Invariant measure and large time dynamics of the cubic Klein-Gordon equation in $3D$

TL;DR

This paper constructs an invariant probability measure for the cubic Klein-Gordon equation in 3D, enabling analysis of its long-term probabilistic dynamics and extending the FDL approach to PDEs with a single conservation law.

Contribution

It introduces a new invariant measure for the 3D cubic Klein-Gordon equation, including wave equations, and explores its implications for long-term behavior and measure properties.

Findings

Invariant measure concentrated on H^2 x H^1 for the equation.

Results on the long-time probabilistic dynamics of the flow.
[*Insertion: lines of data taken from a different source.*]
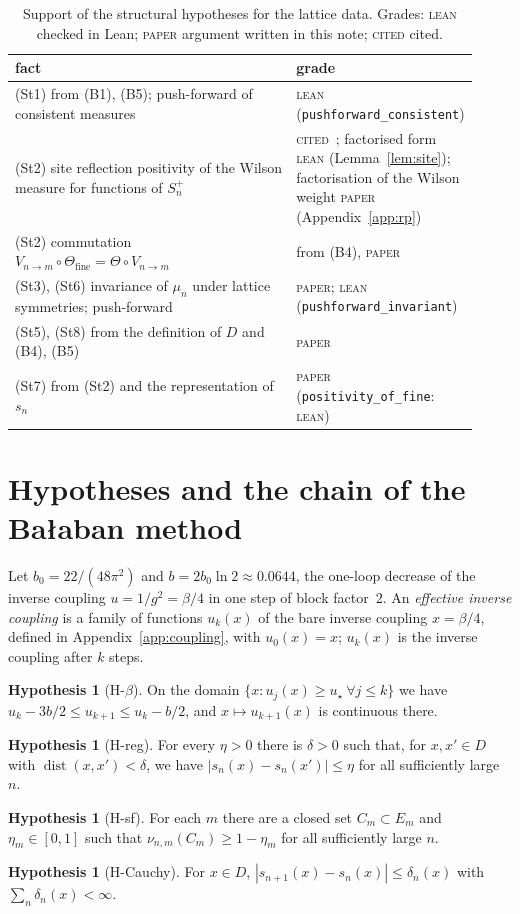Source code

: \documentclass[11pt,a4paper]{article}
\theoremstyle{definition}
\newtheorem{hypothesis}[theorem]{Hypothesis}
\theoremstyle{remark}
\newcommand{\tagL}{\textsc{lean}}
\newcommand{\tagP}{\textsc{paper}}
\newcommand{\tagK}{\textsc{cited}}
\newcommand{\lt}[1]{\texttt{#1}}
\begin{document}
\begin{table}[ht]\centering\small
\caption{Support of the structural hypotheses for the lattice data. Grades: \tagL{} checked in Lean; \tagP{} argument written in this note; \tagK{} cited.}\label{tab:struct}
\begin{tabular}{@{}>{\raggedright\arraybackslash}p{0.62\linewidth}>{\raggedright\arraybackslash}p{0.3\linewidth}@{}}\toprule
fact & grade\\\midrule
(St1) from (B1), (B5); push-forward of consistent measures & \tagL{} (\lt{pushforward\_\allowbreak{}consistent})\\
(St2) site reflection positivity of the Wilson measure for functions of $S_n^+$ & \tagK~\cite{OSe}; factorised form \tagL{} (Lemma~\ref{lem:site}); factorisation of the Wilson weight \tagP{} (Appendix~\ref{app:rp})\\
(St2) commutation $V_{n\to m}\circ\Theta_{\mathrm{fine}}=\Theta\circ V_{n\to m}$ & from (B4), \tagP\\
(St3), (St6) invariance of $\mu_n$ under lattice symmetries; push-forward & \tagP; \tagL{} (\lt{pushforward\_\allowbreak{}invariant})\\
(St5), (St8) from the definition of $D$ and (B4), (B5) & \tagP\\
(St7) from (St2) and the representation of $s_n$ & \tagP{} (\lt{positivity\_\allowbreak{}of\_\allowbreak{}fine}: \tagL)\\\bottomrule
\end{tabular}
\end{table}

\section{Hypotheses and the chain of the Bałaban method}\label{sec:hyp}

Let $b_0=22/(48\pi^2)$ and $b=2b_0\ln2\approx0.0644$, the one-loop decrease of the inverse coupling $u=1/g^2=\beta/4$ in one step of block factor~$2$. An \emph{effective inverse coupling} is a family of functions $u_k(x)$ of the bare inverse coupling $x=\beta/4$, defined in Appendix~\ref{app:coupling}, with $u_0(x)=x$; $u_k(x)$ is the inverse coupling after $k$ steps.

\begin{hypothesis}[H-$\beta$]
On the domain $\{x:u_j(x)\ge u_\star\ \forall j\le k\}$ we have $u_k-3b/2\le u_{k+1}\le u_k-b/2$, and $x\mapsto u_{k+1}(x)$ is continuous there.
\end{hypothesis}
\begin{hypothesis}[H-reg]
For every $\eta>0$ there is $\delta>0$ such that, for $x,x'\in D$ with $\operatorname{dist}(x,x')<\delta$, we have $|s_n(x)-s_n(x')|\le\eta$ for all sufficiently large $n$.
\end{hypothesis}
\begin{hypothesis}[H-sf]
For each $m$ there are a closed set $C_m\subset E_m$ and $\eta_m\in[0,1]$ such that $\nu_{n,m}(C_m)\ge1-\eta_m$ for all sufficiently large $n$.
\end{hypothesis}
\begin{hypothesis}[H-Cauchy]
For $x\in D$, $|s_{n+1}(x)-s_n(x)|\le\delta_n(x)$ with $\sum_n\delta_n(x)<\infty$.
\end{hypothesis}
\end{document}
Extension of FDL approach to PDEs with one conservation law.

Abstract

In this paper we construct an invariant probability measure concentrated on $H^2(K)\times H^1(K)$ for a general cubic Klein-Gordon equation (including the case of the wave equation). Here $K$ represents both the $3$-dimensional torus or a bounded domain with smooth boundary in $\Bbb R^3.$ That allows to deduce some corollaries on the long time behaviour of the flow of the equation in a probabilistic sense. We also establish qualitative properties of the constructed measure. This work extends the Fluctuation-Dissipation-Limit (FDL) approach to PDEs having only one (coercive) conservation law.